### DATASET
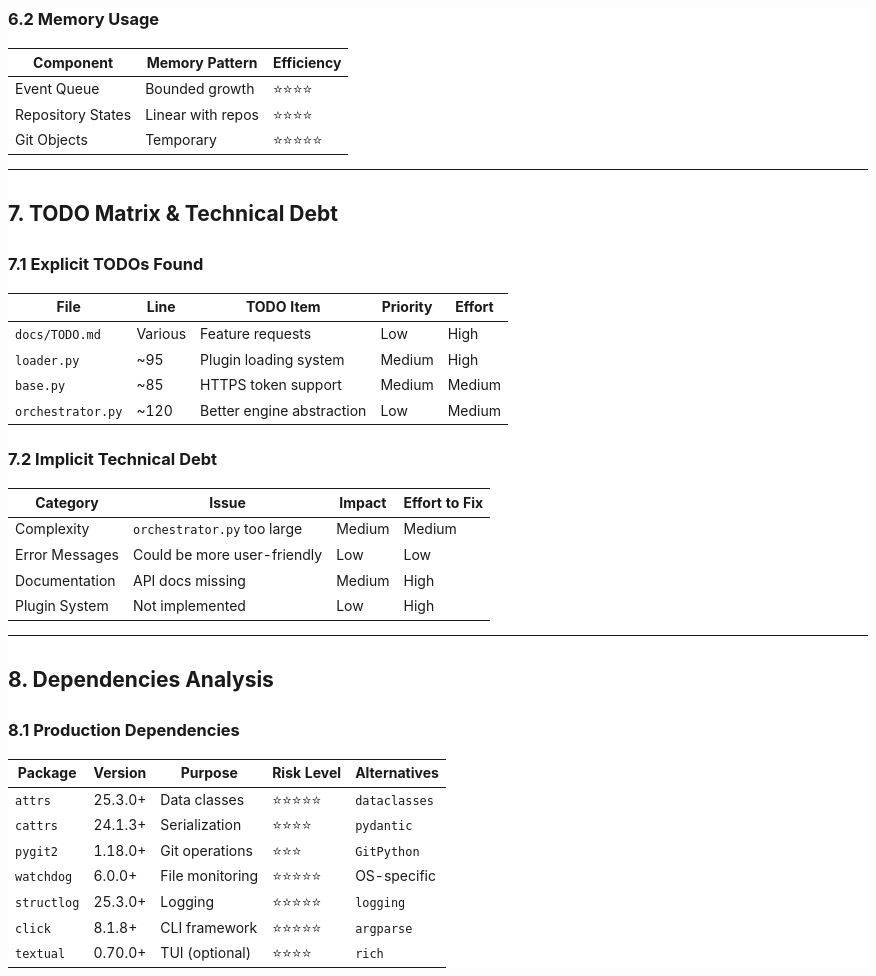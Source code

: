 ### 6.2 Memory Usage

| Component | Memory Pattern | Efficiency |
|-----------|----------------|------------|
| Event Queue | Bounded growth | ⭐⭐⭐⭐ |
| Repository States | Linear with repos | ⭐⭐⭐⭐ |
| Git Objects | Temporary | ⭐⭐⭐⭐⭐ |

---

## 7. TODO Matrix & Technical Debt

### 7.1 Explicit TODOs Found

| File | Line | TODO Item | Priority | Effort |
|------|------|-----------|----------|--------|
| `docs/TODO.md` | Various | Feature requests | Low | High |
| `loader.py` | ~95 | Plugin loading system | Medium | High |
| `base.py` | ~85 | HTTPS token support | Medium | Medium |
| `orchestrator.py` | ~120 | Better engine abstraction | Low | Medium |

### 7.2 Implicit Technical Debt

| Category | Issue | Impact | Effort to Fix |
|----------|-------|--------|---------------|
| Complexity | `orchestrator.py` too large | Medium | Medium |
| Error Messages | Could be more user-friendly | Low | Low |
| Documentation | API docs missing | Medium | High |
| Plugin System | Not implemented | Low | High |

---

## 8. Dependencies Analysis

### 8.1 Production Dependencies

| Package | Version | Purpose | Risk Level | Alternatives |
|---------|---------|---------|------------|--------------|
| `attrs` | 25.3.0+ | Data classes | ⭐⭐⭐⭐⭐ | `dataclasses` |
| `cattrs` | 24.1.3+ | Serialization | ⭐⭐⭐⭐ | `pydantic` |
| `pygit2` | 1.18.0+ | Git operations | ⭐⭐⭐ | `GitPython` |
| `watchdog` | 6.0.0+ | File monitoring | ⭐⭐⭐⭐⭐ | OS-specific |
| `structlog` | 25.3.0+ | Logging | ⭐⭐⭐⭐⭐ | `logging` |
| `click` | 8.1.8+ | CLI framework | ⭐⭐⭐⭐⭐ | `argparse` |
| `textual` | 0.70.0+ | TUI (optional) | ⭐⭐⭐⭐ | `rich` |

### EXERCISE
Set down exactly the line that holds "24.1.3+ | Serialization" and all lines after it to the end of the data.

### EXPECTED ANSWER
| `cattrs` | 24.1.3+ | Serialization | ⭐⭐⭐⭐ | `pydantic` |
| `pygit2` | 1.18.0+ | Git operations | ⭐⭐⭐ | `GitPython` |
| `watchdog` | 6.0.0+ | File monitoring | ⭐⭐⭐⭐⭐ | OS-specific |
| `structlog` | 25.3.0+ | Logging | ⭐⭐⭐⭐⭐ | `logging` |
| `click` | 8.1.8+ | CLI framework | ⭐⭐⭐⭐⭐ | `argparse` |
| `textual` | 0.70.0+ | TUI (optional) | ⭐⭐⭐⭐ | `rich` |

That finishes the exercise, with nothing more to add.